Finally, we found that participants were significantly more accurate on the comprehension questions targeting the first sentence compared with those targeting the second sentence. It is possible that this could be explained by the primacy effect, being that items coming first are remembered better than those that come directly afterward.

General discussion

Over the past decade, much research has been conducted to find out which object properties are represented in mental simulations. Recently, however, more and more researchers have become interested in understanding what the underlying mechanisms of mental simulations are and how they unfold during language comprehension. We were specifically interested in how mental simulations update when a change in shape is implied over the course of two (Experiment 1) and four (Experiment 2) sentences, using a sentence–picture verification task to test this. We hypothesized that if you imply one object shape in one sentence, and then imply the other in the sentence that follows, both shapes would remain active in a mental simulation, leading to no match advantage. We further hypothesized that when more sentences are added that continue to emphasize the final object shape, only the final shape will remain active in a mental simulation, leading to a match advantage.
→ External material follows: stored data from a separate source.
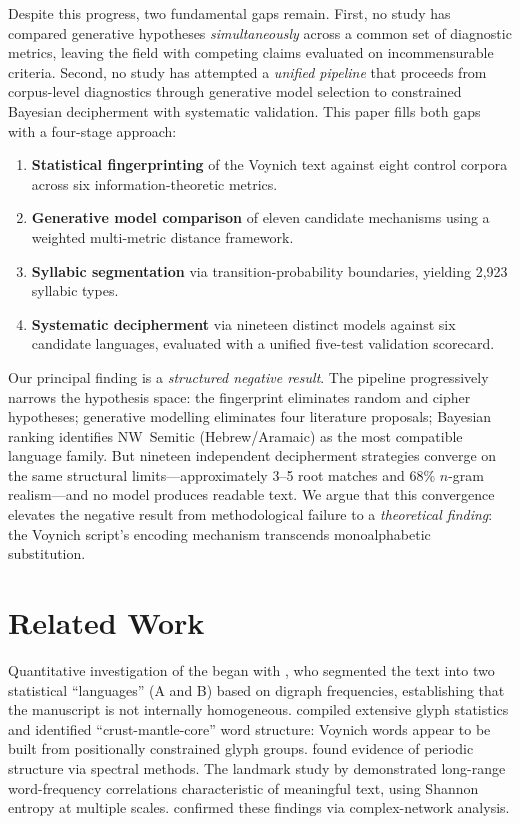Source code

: Despite this progress, two fundamental gaps remain.  First, no study has compared generative hypotheses \emph{simultaneously} across a common set of diagnostic metrics, leaving the field with competing claims evaluated on incommensurable criteria.  Second, no study has attempted a \emph{unified pipeline} that proceeds from corpus-level diagnostics through generative model selection to constrained Bayesian decipherment with systematic validation.  This paper fills both gaps with a four-stage approach:

\begin{enumerate}[nosep]
  \item \textbf{Statistical fingerprinting} of the Voynich text against eight control corpora across six information-theoretic metrics.
  \item \textbf{Generative model comparison} of eleven candidate mechanisms using a weighted multi-metric distance framework.
  \item \textbf{Syllabic segmentation} via transition-probability boundaries, yielding 2,923 syllabic types.
  \item \textbf{Systematic decipherment} via nineteen distinct models against six candidate languages, evaluated with a unified five-test validation scorecard.
\end{enumerate}

Our principal finding is a \emph{structured negative result}.  The pipeline progressively narrows the hypothesis space: the fingerprint eliminates random and cipher hypotheses; generative modelling eliminates four literature proposals; Bayesian ranking identifies NW~Semitic (Hebrew/Aramaic) as the most compatible language family.  But nineteen independent decipherment strategies converge on the same structural limits---approximately 3--5 root matches and 68\% $n$-gram realism---and no model produces readable text.  We argue that this convergence elevates the negative result from methodological failure to a \emph{theoretical finding}: the Voynich script's encoding mechanism transcends monoalphabetic substitution.


\section{Related Work}
\label{sec:related}

Quantitative investigation of the \vms{} began with \citet{currier1976}, who segmented the text into two statistical ``languages'' (A and B) based on digraph frequencies, establishing that the manuscript is not internally homogeneous.  \citet{stolfi1997} compiled extensive glyph statistics and identified ``crust-mantle-core'' word structure: Voynich words appear to be built from positionally constrained glyph groups.  \citet{landini2001} found evidence of periodic structure via spectral methods.  The landmark study by \citet{montemurro2013} demonstrated long-range word-frequency correlations characteristic of meaningful text, using Shannon entropy at multiple scales.  \citet{amancio2013} confirmed these findings via complex-network analysis.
Our findings do not support our first hypothesis and provide tentative support for our second hypothesis. We found a significant match effect across the shape-change and shape-constant conditions in both Experiments 1 and 2. Upon closer investigation, we found that both the shape-change and shape-constant conditions in Experiment 1 had a significant match effect, but neither condition was significant in Experiment 2. In order to determine whether the most recent shape is more activated in the mental simulation when a change in shape is implied, a meta-analysis was conducted over the data from both experiments. The findings from the meta-analysis support the conclusion that participants have the final shape more activated in the mental simulation, with an overall match advantage of 29.31 ms.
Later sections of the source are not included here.